On October 10, 1923, Casey hit a game-winning inside-the-park home run in the ninth inning to help the Giants beat the Yankees 5-4.
On April 5, 1913, Casey hit an inside-the-park home run in the first game played in the Dodgers new park, Ebbets Field. The Superbas (Dodgers) beat the Yankees in an exhibition game by a score of 3-2.
Stengel managed in 64 World Series games winning 37 of them, both records in Major League Baseball. He also holds the record for most consecutive World Series Championships with five between 1949 and 1953.
Casey almost became a dentist enrolling at Western Dental College in his hometown of Kansas City, Missouri in 1910.
Casey made his Major League Baseball debut on September 17, 1912. He had four singles, a walk, and 2 stolen bases for the Brooklyn Dodgers.
In 1954 Casey's Yankees finished 2nd in the American League despite winning his career high of 104 games. This ended a string of 5 straight World Championships.
Casey's first nickname was "Dutch" due to his German heritage.
With his 7th World Series title in 1958, Casey tied Joe McCarthy for most World Championships by any baseball manager.
Casey is the only person to have played or managed for all four New York based teams.
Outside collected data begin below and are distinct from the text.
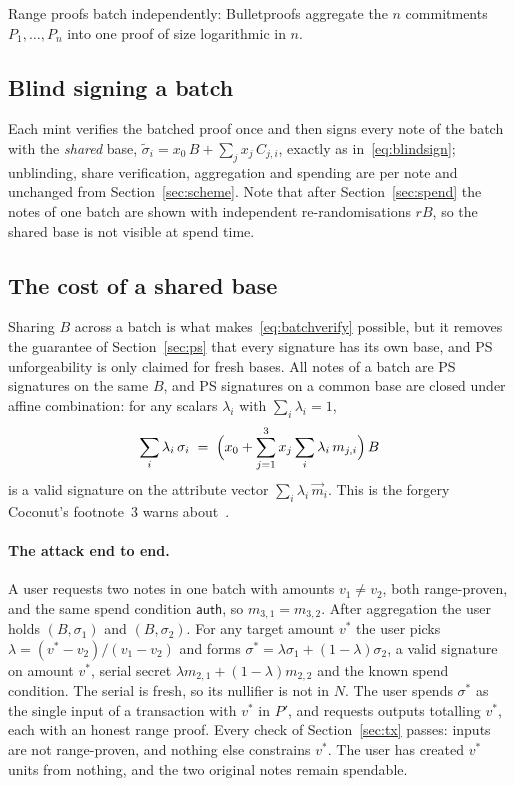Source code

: \documentclass[10pt,a5paper]{article}
\newcommand{\K}[1]{#1}                      %
\newcommand{\Go}[1]{#1}                     %
\newcommand{\K}[1]{{\color{ScalarCol}#1}}   %
\newcommand{\Go}[1]{{\color{GoneCol}#1}}    %
\newcommand{\auth}{\mathsf{auth}}
\newcommand{\vv}[1]{\vec{#1}}
\begin{document}
Range proofs batch independently: Bulletproofs aggregate the $n$ commitments
$\Go{P_1},\dots,\Go{P_n}$ into one proof of size logarithmic in $n$.

\subsection{Blind signing a batch}

Each mint verifies the batched proof once and then signs every note of the
batch with the \emph{shared} base,
$\Go{\widetilde{\sigma}_i} = \K{x_0}\,\Go{B} + \sum_j \K{x_j}\,\Go{C_{j,i}}$,
exactly as in~\eqref{eq:blindsign}; unblinding, share verification,
aggregation and spending are per note and unchanged from
Section~\ref{sec:scheme}. Note that after Section~\ref{sec:spend} the notes of
one batch are shown with independent re-randomisations $\K{r}\Go{B}$, so the
shared base is not visible at spend time.

\subsection{The cost of a shared base}
\label{sec:sharedh}

Sharing $\Go{B}$ across a batch is what makes~\eqref{eq:batchverify} possible,
but it removes the guarantee of Section~\ref{sec:ps} that every signature has
its own base, and PS unforgeability is only claimed for fresh bases. All notes
of a batch are PS signatures on the same $\Go{B}$, and PS signatures on a
common base are closed under affine combination: for any scalars
$\K{\lambda_i}$ with $\sum_i \K{\lambda_i} = 1$,
\begin{equation}
  \sum_{i} \K{\lambda_i}\,\Go{\sigma_i}
  \;=\; \Bigl(\K{x_0} + \sum_{j=1}^{3} \K{x_j} \sum_i \K{\lambda_i}\,\K{m_{j,i}}\Bigr)\,\Go{B}
  \label{eq:affine}
\end{equation}
is a valid signature on the attribute vector $\sum_i \K{\lambda_i}\,\vv{m}_i$.
This is the forgery Coconut's footnote~3 warns about~\cite{coconut}.

\paragraph{The attack end to end.} A user requests two notes in one batch with
amounts $\K{v_1} \ne \K{v_2}$, both range-proven, and the same spend condition
$\auth$, so $\K{m_{3,1}} = \K{m_{3,2}}$. After aggregation the user holds
$(\Go{B},\Go{\sigma_1})$ and $(\Go{B},\Go{\sigma_2})$. For any target amount
$\K{v^*}$ the user picks $\K{\lambda} = (\K{v^*} - \K{v_2})/(\K{v_1} - \K{v_2})$
and forms $\Go{\sigma^*} = \K{\lambda}\Go{\sigma_1} + (1-\K{\lambda})\Go{\sigma_2}$,
a valid signature on amount $\K{v^*}$, serial secret
$\K{\lambda}\K{m_{2,1}} + (1-\K{\lambda})\K{m_{2,2}}$ and the known spend
condition. The serial is fresh, so its nullifier is not in $N$. The user spends
$\Go{\sigma^*}$ as the single input of a transaction with $\K{v^*}$ in
$\Go{P'}$, and requests outputs totalling $\K{v^*}$, each with an honest range
proof. Every check of Section~\ref{sec:tx} passes: inputs are not range-proven,
and nothing else constrains $\K{v^*}$. The user has created $\K{v^*}$ units
from nothing, and the two original notes remain spendable.
\end{document}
He played and managed for the Brooklyn Dodgers, played for the New York Giants and managed for the New York Mets and the New York Yankees.
Casey had a New York City Transit Bus Depot named after him across form Shea Stadium.
Besides being a Hall of Fame manager, Casey was also a very good player. He had a career average of .284 over his 14-year playing career.
The nickname Casey was given to him because of his hometown of Kansas City or K.C.
Casey had his uniform number retired by the Mets and the Yankees.
Casey led the New York Yankees to five straight World Series championships from 1949 to 1953.
Casey played or managed for 18 different professional baseball teams.
Casey's best season as manager was in 1954 when his New York Yankees had a 103-51 record.
Casey was elected to MLB's Baseball Hall of Fame in 1996.
Casey was nicknamed "Old Perfessor" by his players on the New York Yankees.
Sportswriters labeled his strange way of talking in riddles as "Stengelese."
Casey was the first ever manager of the New York Mets when they joined the National League in 1962.
Casey guided the New York Yankees to 10 AL Pennants and 7 World Series from 1949-1960.
Managed the New York Yankees from 1949-60.
Stengel: I don't know if he throws a spitball but he sure spits on the ball.
Stengel: Been in this game one-hundred years, but I see new ways to lose 'em I never knew existed before.
Stengel: The key to being a good manager is keeping the people who hate me away from those who are still undecided.
Stengel: All right everyone, line up alphabetically according to your height.
Stengel: They say Yogi Berra is funny. Well, he has a lovely wife and family, a beautiful home, money in the bank, and he plays golf with millionaires. What's funny about that?
Stengel: I got one that can throw but can't catch, one that can catch but can't throw, and one who can hit but can't do either. (Speaking about his three catchers)
Stengel: Two hundred million Americans, and there ain't two good catchers among 'em.